### RAW DATA

────────

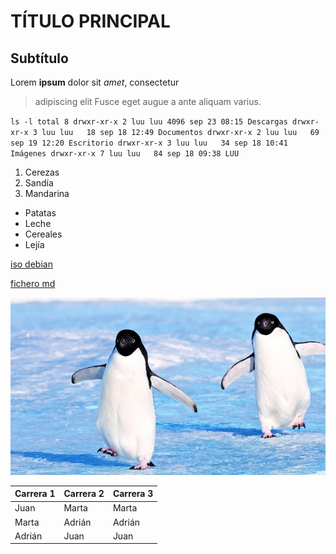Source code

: # TÍTULO PRINCIPAL
## Subtítulo
Lorem **ipsum** dolor sit *amet*, consectetur 
> adipiscing elit
Fusce eget augue a ante aliquam varius.
>
`ls -l
total 8
drwxr-xr-x 2 luu luu 4096 sep 23 08:15 Descargas
drwxr-xr-x 3 luu luu   18 sep 18 12:49 Documentos
drwxr-xr-x 2 luu luu   69 sep 19 12:20 Escritorio
drwxr-xr-x 3 luu luu   34 sep 18 10:41 Imágenes
drwxr-xr-x 7 luu luu   84 sep 18 09:38 LUU`
1. Cerezas
2. Sandía
3. Mandarina
- Patatas
- Leche
- Cereales
- Lejía

[iso debian](https://www.debian.org/download.es.html)

[fichero md](fichero2.md)

![pingüino](imagen1.jpg)

| Carrera 1 | Carrera 2 | Carrera 3 |
|-----------|-----------|-----------|
| Juan      | Marta     | Marta     |
| Marta     | Adrián    | Adrián    |
| Adrián    | Juan      | Juan      |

────────

### WHAT YOU WILL DO
Please filter the entries for the word "drwxr" and copy the lines that have it.

### ANSWER FOR THIS EXERCISE
drwxr-xr-x 2 luu luu 4096 sep 23 08:15 Descargas
drwxr-xr-x 3 luu luu   18 sep 18 12:49 Documentos
drwxr-xr-x 2 luu luu   69 sep 19 12:20 Escritorio
drwxr-xr-x 3 luu luu   34 sep 18 10:41 Imágenes
drwxr-xr-x 7 luu luu   84 sep 18 09:38 LUU`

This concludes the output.